Your goal: Every line in the records below with the string "improve" needs to be copied out.

Exercise input:
:::::

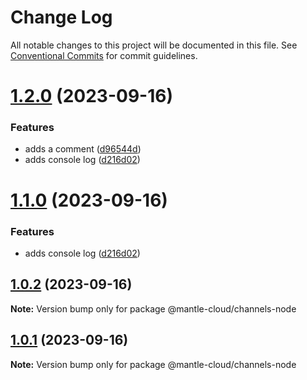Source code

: # Change Log

All notable changes to this project will be documented in this file.
See [Conventional Commits](https://conventionalcommits.org) for commit guidelines.

# [1.2.0](https://github.com/mantle-cloud/mantle-js-sdk/compare/@mantle-cloud/channels-node@1.0.2...@mantle-cloud/channels-node@1.2.0) (2023-09-16)


### Features

* adds a comment ([d96544d](https://github.com/mantle-cloud/mantle-js-sdk/commit/d96544d6ac9eeb2ab4a29221b634a8393fcd117f))
* adds console log ([d216d02](https://github.com/mantle-cloud/mantle-js-sdk/commit/d216d0252282a7492bf78154c649b2e33c2809a5))





# [1.1.0](https://github.com/mantle-cloud/mantle-js-sdk/compare/@mantle-cloud/channels-node@1.0.2...@mantle-cloud/channels-node@1.1.0) (2023-09-16)


### Features

* adds console log ([d216d02](https://github.com/mantle-cloud/mantle-js-sdk/commit/d216d0252282a7492bf78154c649b2e33c2809a5))





## [1.0.2](https://github.com/mantle-cloud/mantle-js-sdk/compare/@mantle-cloud/channels-node@1.0.1...@mantle-cloud/channels-node@1.0.2) (2023-09-16)

**Note:** Version bump only for package @mantle-cloud/channels-node





## [1.0.1](https://github.com/mantle-cloud/mantle-js-sdk/compare/@mantle-cloud/channels-node@1.1.0...@mantle-cloud/channels-node@1.0.1) (2023-09-16)

**Note:** Version bump only for package @mantle-cloud/channels-node
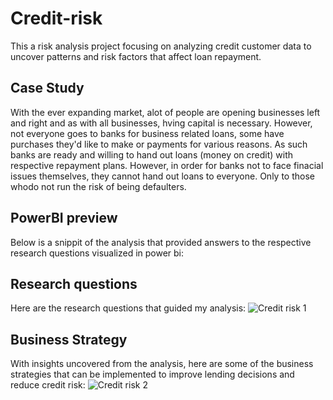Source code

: # Credit-risk
This a risk analysis project focusing on analyzing credit  customer data to uncover patterns and risk factors that affect loan repayment.

## Case Study
With the ever expanding market, alot of people are opening businesses left and right and as with all businesses, hving capital is necessary.
However, not everyone goes to banks for business related loans, some have purchases they'd like to make or payments for various reasons. 
As such banks are ready and willing to hand out loans (money on credit) with respective repayment plans.
However, in order for banks not to face finacial issues themselves, they cannot hand out loans to everyone. 
Only to those whodo not run the risk of being defaulters.

## PowerBI preview
Below is a snippit of the analysis that provided answers to the respective research questions visualized in power bi:

## Research questions
Here are the research questions that guided my analysis:
![Credit risk 1](https://github.com/user-attachments/assets/6abdd220-280c-481e-af32-e7eae27f81bc)

## Business Strategy
With insights uncovered from the analysis, here are some of the business strategies that can be implemented to improve lending decisions and reduce credit risk:
![Credit risk 2](https://github.com/user-attachments/assets/f3d601c1-f407-4021-ac21-d07e691b08c1)
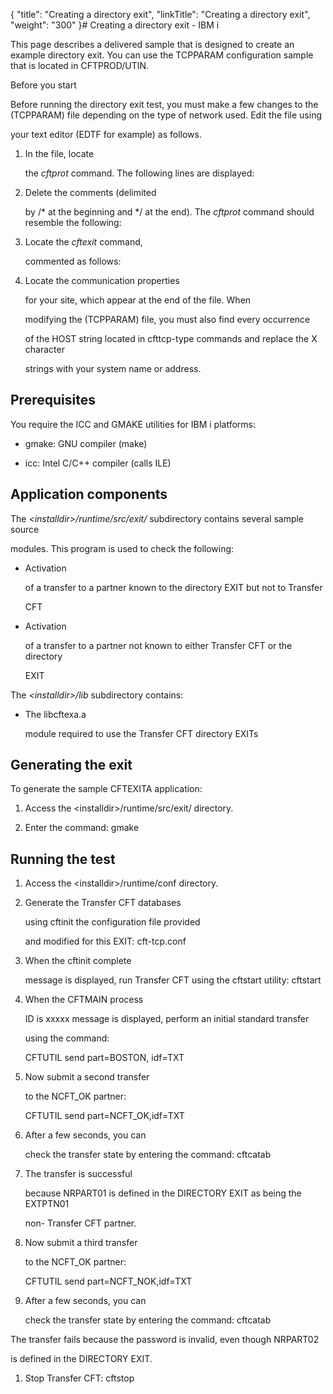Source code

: {
    "title": "Creating a directory exit",
    "linkTitle": "Creating a directory exit",
    "weight": "300"
}# <span id="Creating_a_directory_exit"></span>Creating a directory exit - IBM i

This page describes a delivered sample that is designed to create an example directory exit. You can use the TCPPARAM configuration sample that is located in CFTPROD/UTIN.

Before you start

Before running the directory exit test, you must make a few changes to the (TCPPARAM) file depending on the type of network used. Edit the file using
your text editor (EDTF for example) as follows.

1.  In the file, locate
    the *cftprot* command. The following lines are displayed:
2.  Delete the comments (delimited
    by /\* at the beginning and \*/ at the end). The *cftprot* command should resemble the following:
3.  Locate the *cftexit* command,
    commented as follows:
4.  Locate the communication properties
    for your site, which appear at the end of the file. When
    modifying the (TCPPARAM) file, you must also find every occurrence
    of the HOST string located in cfttcp-type commands and replace the X character
    strings with your system name or address.

## Prerequisites

You require the ICC and GMAKE utilities for IBM i platforms:

-   gmake: GNU compiler (make)
-   icc: Intel C/C++ compiler (calls ILE)

## Application components

The *&lt;installdir>/runtime/src/exit/* subdirectory contains several sample source
modules. This program is used to check the following:

-   Activation
    of a transfer to a partner known to the directory EXIT but not to Transfer
    CFT
-   Activation
    of a transfer to a partner not known to either Transfer CFT or the directory
    EXIT

The *&lt;installdir>/lib* subdirectory contains:

-   The libcftexa.a
    module required to use the Transfer CFT directory EXITs

## Generating the exit

To generate the sample CFTEXITA application:

1.  Access the &lt;installdir>/runtime/src/exit/ directory.
2.  Enter the command: gmake

## Running the test

1.  Access the &lt;installdir>/runtime/conf directory.
2.  Generate the Transfer CFT databases
    using cftinit the configuration file provided
    and modified for this EXIT: cft-tcp.conf
3.  When the cftinit complete
    message is displayed, run Transfer CFT using the cftstart utility: cftstart
4.  When the CFTMAIN process
    ID is xxxxx message is displayed, perform an initial standard transfer
    using the command:  
    CFTUTIL send part=BOSTON, idf=TXT
5.  Now submit a second transfer
    to the NCFT\_OK partner:  
    CFTUTIL send part=NCFT\_OK,idf=TXT
6.  After a few seconds, you can
    check the transfer state by entering the command: cftcatab
7.  The transfer is successful
    because NRPART01 is defined in the DIRECTORY EXIT as being the EXTPTN01
    non- Transfer CFT partner.
8.  Now submit a third transfer
    to the NCFT\_OK partner:  
    CFTUTIL send part=NCFT\_NOK,idf=TXT
9.  After a few seconds, you can
    check the transfer state by entering the command: cftcatab

The transfer fails because the password is invalid, even though NRPART02
is defined in the DIRECTORY EXIT.

1.  Stop Transfer CFT: cftstop
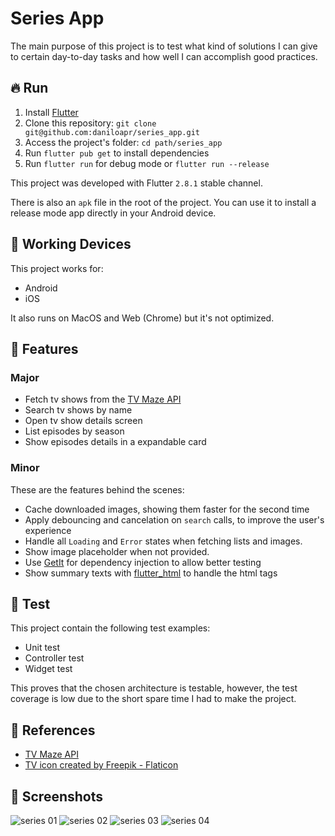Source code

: # Series App

The main purpose of this project is to test what kind of solutions I can give to certain day-to-day tasks and how well I can accomplish good practices.

## 🔥 Run

1. Install [Flutter](https://flutter.dev)
2. Clone this repository: `git clone git@github.com:daniloapr/series_app.git`
3. Access the project's folder: `cd path/series_app`
4. Run `flutter pub get` to install dependencies
5. Run `flutter run` for debug mode or `flutter run --release`

This project was developed with Flutter `2.8.1` stable channel.

There is also an `apk` file in the root of the project. You can use it to install a release mode app directly in your Android device.

## 📱 Working Devices

This project works for:

- Android
- iOS

It also runs on MacOS and Web (Chrome) but it's not optimized.

## 🔨 Features

### Major

- Fetch tv shows from the [TV Maze API](https://www.tvmaze.com/api)
- Search tv shows by name
- Open tv show details screen
- List episodes by season
- Show episodes details in a expandable card

### Minor

These are the features behind the scenes:

- Cache downloaded images, showing them faster for the second time
- Apply debouncing and cancelation on `search` calls, to improve the user's experience
- Handle all `Loading` and `Error` states when fetching lists and images.
- Show image placeholder when not provided.
- Use [GetIt](https://pub.dev/packages/get_it) for dependency injection to allow better testing
- Show summary texts with [flutter_html](https://github.com/daniloapr/flutter_html) to handle the html tags

## 🐛 Test

This project contain the following test examples:

- Unit test
- Controller test
- Widget test

This proves that the chosen architecture is testable, however, the test coverage is low due to the short spare time I had to make the project.

## 📖 References

- [TV Maze API](https://www.tvmaze.com/api)
- [TV icon created by Freepik - Flaticon](https://www.flaticon.com/free-icons/tv)

## 📸 Screenshots

![series 01](https://user-images.githubusercontent.com/31525418/153972852-afe931d2-cb37-4f15-8fcd-cc399126babf.jpeg)
![series 02](https://user-images.githubusercontent.com/31525418/153972861-18cbfda2-e37c-47d5-829e-861aad9698f1.jpeg)
![series 03](https://user-images.githubusercontent.com/31525418/153972871-c931befc-4f7a-4871-9f05-d8c860d17556.jpeg)
![series 04](https://user-images.githubusercontent.com/31525418/153972877-87082293-7e2b-45aa-bf32-0a5023dbe72a.jpeg)

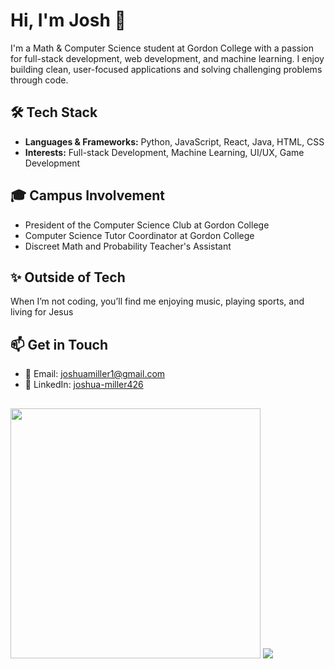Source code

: 
<!--
**Jshmill/Jshmill** is a ✨ _special_ ✨ repository because its `README.md` (this file) appears on your GitHub profile.

Here are some ideas to get you started:

- 🔭 I’m currently working on ...
- 🌱 I’m currently learning ...
- 👯 I’m looking to collaborate on ...
- 🤔 I’m looking for help with ...
- 💬 Ask me about ...
- 📫 How to reach me: ...
- 😄 Pronouns: ...
- ⚡ Fun fact: ...
-->

# Hi, I'm Josh 👋

I'm a Math & Computer Science student at Gordon College with a passion for full-stack development, web development, and machine learning. I enjoy building clean, user-focused applications and solving challenging problems through code.

## 🛠️ Tech Stack
- **Languages & Frameworks:** Python, JavaScript, React, Java, HTML, CSS
- **Interests:** Full-stack Development, Machine Learning, UI/UX, Game Development

## 🎓 Campus Involvement
- President of the Computer Science Club at Gordon College
- Computer Science Tutor Coordinator at Gordon College
- Discreet Math and Probability Teacher's Assistant

## ✨ Outside of Tech
When I’m not coding, you’ll find me enjoying music, playing sports, and living for Jesus

## 📫 Get in Touch
- 📧 Email: [joshuamiller1@gmail.com](mailto:joshuamiller1@gmail.com)  
- 💼 LinkedIn: [joshua-miller426](https://www.linkedin.com/in/joshua-miller426)

##
<!-- Feel free to check back soon for featured projects! -->


<img src="https://github-readme-stats.vercel.app/api?username=Jshmill&show_icons=true&theme=jolly&hide_border=true&border_radius=15" width="400"> <img src="https://github-readme-stats.vercel.app/api/top-langs/?username=Jshmill&layout=compact&theme=jolly&hide_border=true&border_radius=15" />
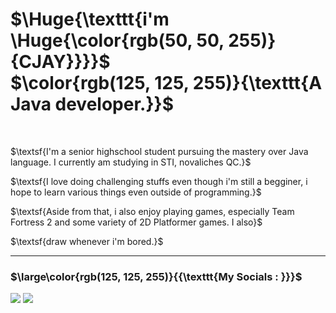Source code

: <!-- README Code -->
<h1>
  $\Huge{\texttt{i'm \Huge{\color{rgb(50, 50, 255)}{CJAY}}}}$<br>
  $\color{rgb(125, 125, 255)}{\texttt{A Java developer.}}$
</h1>
<br>
<p>$\textsf{I'm a senior highschool student pursuing the mastery over Java language. I currently am studying in STI, novaliches QC.}$</p>
<p>$\textsf{I love doing challenging stuffs even though i'm still a begginer, i hope to learn various things even outside of programming.}$</p>
<p>$\textsf{Aside from that, i also enjoy playing games, especially Team Fortress 2 and some variety of 2D Platformer games. I also}$</p>
<p>$\textsf{draw whenever i'm bored.}$</p>

<hr>
<h3>$\large\color{rgb(125, 125, 255)}{{\texttt{My Socials : }}}$</h3>

[![](https://img.shields.io/badge/FACEBOOK-darkblue?style=for-the-badge)](https://web.facebook.com/cjay.gidayawan)
[![](https://img.shields.io/badge/TWITTER-blue?style=for-the-badge)](https://twitter.com/CrotchHom)
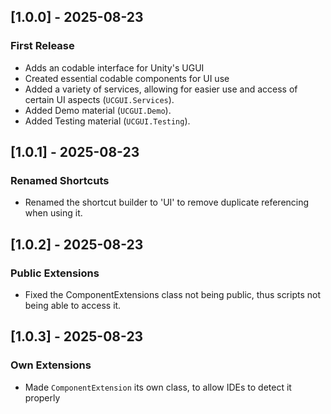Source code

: ## [1.0.0] - 2025-08-23
### First Release
- Adds an codable interface for Unity's UGUI
- Created essential codable components for UI use
- Added a variety of services, allowing for easier use and access of certain UI aspects (`UCGUI.Services`).
- Added Demo material (`UCGUI.Demo`).
- Added Testing material (`UCGUI.Testing`).

## [1.0.1] - 2025-08-23
### Renamed Shortcuts
- Renamed the shortcut builder to 'UI' to remove duplicate referencing when using it.

## [1.0.2] - 2025-08-23
### Public Extensions
- Fixed the ComponentExtensions class not being public, thus scripts not being able to access it.

## [1.0.3] - 2025-08-23
### Own Extensions
- Made `ComponentExtension` its own class, to allow IDEs to detect it properly 

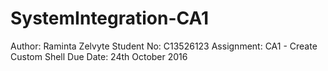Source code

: # SystemIntegration-CA1

Author: Raminta Zelvyte
Student No: C13526123
Assignment: CA1 - Create Custom Shell
Due Date: 24th October 2016
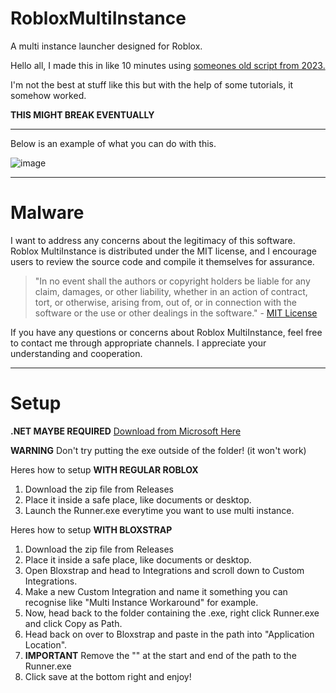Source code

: # RobloxMultiInstance
A multi instance launcher designed for Roblox.

Hello all, I made this in like 10 minutes using [someones old script from 2023.](https://github.com/MiningTcup/Roblox-Multi-Instance/) 

I'm not the best at stuff like this but with the help of some tutorials, it somehow worked.

**THIS MIGHT BREAK EVENTUALLY**

***

Below is an example of what you can do with this.

![image](https://github.com/Leoisawesome/RobloxMultiInstance/assets/110486918/8f9d33b9-21e5-4c6b-8645-9b3753f3eb90)

***
# Malware
I want to address any concerns about the legitimacy of this software. Roblox MultiInstance is distributed under the MIT license, and I encourage users to review the source code and compile it themselves for assurance.

> "In no event shall the authors or copyright holders be liable for any claim, damages, or other liability, whether in an action of contract, tort, or otherwise, arising from, out of, or in connection with the software or the use or other dealings in the software." - [MIT License](https://opensource.org/licenses/MIT)

If you have any questions or concerns about Roblox MultiInstance, feel free to contact me through appropriate channels. I appreciate your understanding and cooperation.
***
# Setup

**.NET MAYBE REQUIRED**
[Download from Microsoft Here](https://dotnet.microsoft.com/en-us/download)

**WARNING**
Don't try putting the exe outside of the folder! (it won't work)

Heres how to setup **WITH REGULAR ROBLOX**
1. Download the zip file from Releases
2. Place it inside a safe place, like documents or desktop.
3. Launch the Runner.exe everytime you want to use multi instance.


Heres how to setup **WITH BLOXSTRAP**
1. Download the zip file from Releases
2. Place it inside a safe place, like documents or desktop.
3. Open Bloxstrap and head to Integrations and scroll down to Custom Integrations.
4. Make a new Custom Integration and name it something you can recognise like "Multi Instance Workaround" for example.
5. Now, head back to the folder containing the .exe, right click Runner.exe and click Copy as Path.
6. Head back on over to Bloxstrap and paste in the path into "Application Location".
7. **IMPORTANT** Remove the "" at the start and end of the path to the Runner.exe
8. Click save at the bottom right and enjoy!



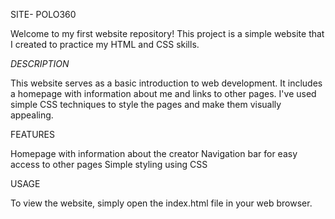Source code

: SITE- POLO360

Welcome to my first website repository! This project is a simple website that I created to practice my HTML and CSS skills.

<i>DESCRIPTION</i>

This website serves as a basic introduction to web development. It includes a homepage with information about me and links to other pages. I've used simple CSS techniques to style the pages and make them visually appealing. 

FEATURES

Homepage with information about the creator
Navigation bar for easy access to other pages
Simple styling using CSS

USAGE

To view the website, simply open the index.html file in your web browser.
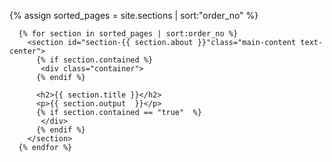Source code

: 

{% assign sorted_pages = site.sections | sort:"order_no" %}

	  {% for section in sorted_pages | sort:order_no %}	
        <section id="section-{{ section.about }}"class="main-content text-center">
          {% if section.contained %}
           <div class="container">
          {% endif %}

          <h2>{{ section.title }}</h2> 
          <p>{{ section.output  }}</p>
          {% if section.contained == "true"  %}
           </div>
          {% endif %}
        </section>
	  {% endfor %}
    
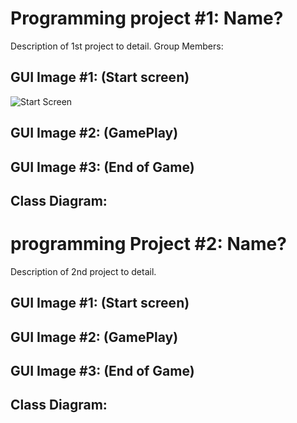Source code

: # Programming project #1: Name?
Description of 1st project to detail.
Group Members:

## GUI Image #1: (Start screen)
![Start Screen]()
## GUI Image #2: (GamePlay)
## GUI Image #3: (End of Game)

## Class Diagram:

# programming Project #2: Name?
Description of 2nd project to detail.

## GUI Image #1: (Start screen)
## GUI Image #2: (GamePlay)
## GUI Image #3: (End of Game)

## Class Diagram:
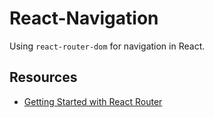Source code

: # React-Navigation
Using `react-router-dom` for navigation in React.

## Resources 

* [Getting Started with React Router](https://reactrouter.com/docs/en/v6/getting-started/tutorial#reading-url-params)
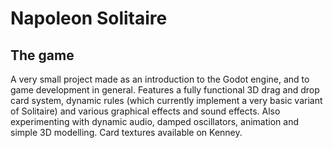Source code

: # Napoleon Solitaire
## The game
A very small project made as an introduction to the Godot engine, and to game development in general.
Features a fully functional 3D drag and drop card system, dynamic rules (which currently implement a very basic variant of Solitaire) and various graphical effects and sound effects.
Also experimenting with dynamic audio, damped oscillators, animation and simple 3D modelling.
Card textures available on Kenney.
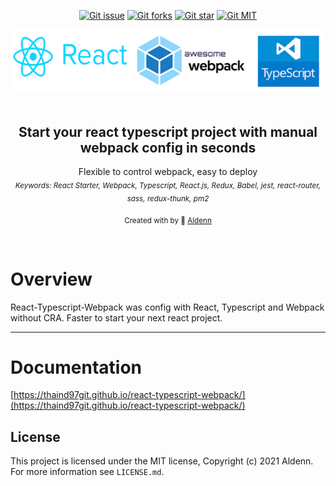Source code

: <div align="center">
<p>
<a href="https://github.com/thaind97git/react-typescript-webpack/issues" target="_blank" rel="noopener"><img src="https://img.shields.io/github/issues/thaind97git/react-typescript-webpack" data-origin="https://img.shields.io/github/issues/thaind97git/react-typescript-webpack" alt="Git issue"></a> 
<a href="https://github.com/thaind97git/react-typescript-webpack/network/members" target="_blank" rel="noopener"><img src="https://img.shields.io/github/forks/thaind97git/react-typescript-webpack" data-origin="https://img.shields.io/github/forks/thaind97git/react-typescript-webpack" alt="Git forks"></a> 
<a href="https://github.com/thaind97git/react-typescript-webpack/stargazers" target="_blank" rel="noopener"><img src="https://img.shields.io/github/stars/thaind97git/react-typescript-webpack" data-origin="https://img.shields.io/github/stars/thaind97git/react-typescript-webpack" alt="Git star"></a> 
<a href="https://github.com/thaind97git/react-typescript-webpack/blob/main/LICENSE" target="_blank" rel="noopener"><img src="https://img.shields.io/github/license/thaind97git/react-typescript-webpack" data-origin="https://img.shields.io/github/license/thaind97git/react-typescript-webpack" alt="Git MIT"></a> 
</p>
   <img src="./public/static/images/banner.png"  alt="react typescript webpack starter"   />
</div>
<br  />

<div  align="center"><h2>Start your react typescript project with manual webpack config in seconds</h2></div>

<div  align="center">Flexible to control webpack, easy to deploy</div>
<div align="center"><sub><i>Keywords: React Starter, Webpack, Typescript, React.js, Redux, Babel, jest, react-router, sass, redux-thunk, pm2</i></sub></div>

<p align="center"><sub>Created with by 👻 <a href="#">Aldenn</a></sub></p>

<br  />

# Overview

React-Typescript-Webpack was config with React, Typescript and Webpack without CRA. Faster to start your next react project.

---

# Documentation

[https://thaind97git.github.io/react-typescript-webpack/](https://thaind97git.github.io/react-typescript-webpack/)

## License

This project is licensed under the MIT license, Copyright (c) 2021 Aldenn.
For more information see `LICENSE.md`.
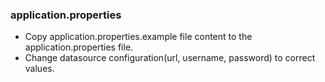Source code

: ### application.properties

- Copy application.properties.example file content to the application.properties file.
- Change datasource configuration(url, username, password) to correct values.

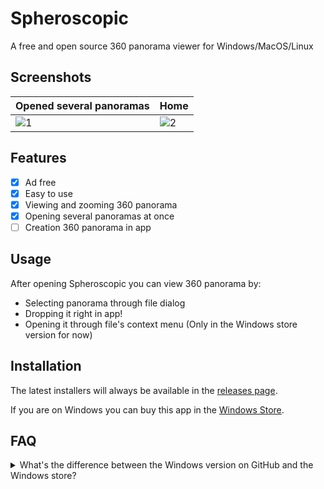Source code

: # Spheroscopic 

A free and open source 360 panorama viewer for Windows/MacOS/Linux

## Screenshots

| Opened several panoramas | Home |
|---|---|
| ![1](https://i.imgur.com/nnhPi7i.png) | ![2](https://i.imgur.com/nugmdZa.png) |

## Features

- [x] Ad free
- [x] Easy to use
- [x] Viewing and zooming 360 panorama
- [x] Opening several panoramas at once 
- [ ] Creation 360 panorama in app

## Usage 
After opening Spheroscopic you can view 360 panorama by:
 - Selecting panorama through file dialog
 - Dropping it right in app!
 - Opening it through file's context menu (Only in the Windows store version for now)

## Installation

The latest installers will always be available in the [releases page](https://github.com/Spheroscopic/Spheroscopic/releases).

If you are on Windows you can buy this app in the [Windows Store](https://apps.microsoft.com/detail/9nlx10fx8ckq?rtc=1&hl=kk-kz&gl=KZ).

## FAQ

<details>
 <summary>
  What's the difference between the Windows version on GitHub and the Windows store?
 </summary>
 <br>
 These two versions are almost identical. The differences are that the Windows Store version has buttons in the context menu (screenshots below) and it's easier to update through the store.
 <br><br>

 &nbsp;&nbsp;&nbsp;&nbsp;<img src="https://i.imgur.com/dp5YY3R.png" width=350 height=auto>
 &nbsp;&nbsp;&nbsp;&nbsp;<img src="https://i.imgur.com/TUYfMOO.png" width=350 height=auto>

</details>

:::::

Answer space:
With insights uncovered from the analysis, here are some of the business strategies that can be implemented to improve lending decisions and reduce credit risk:
- Apply debouncing and cancelation on `search` calls, to improve the user's experience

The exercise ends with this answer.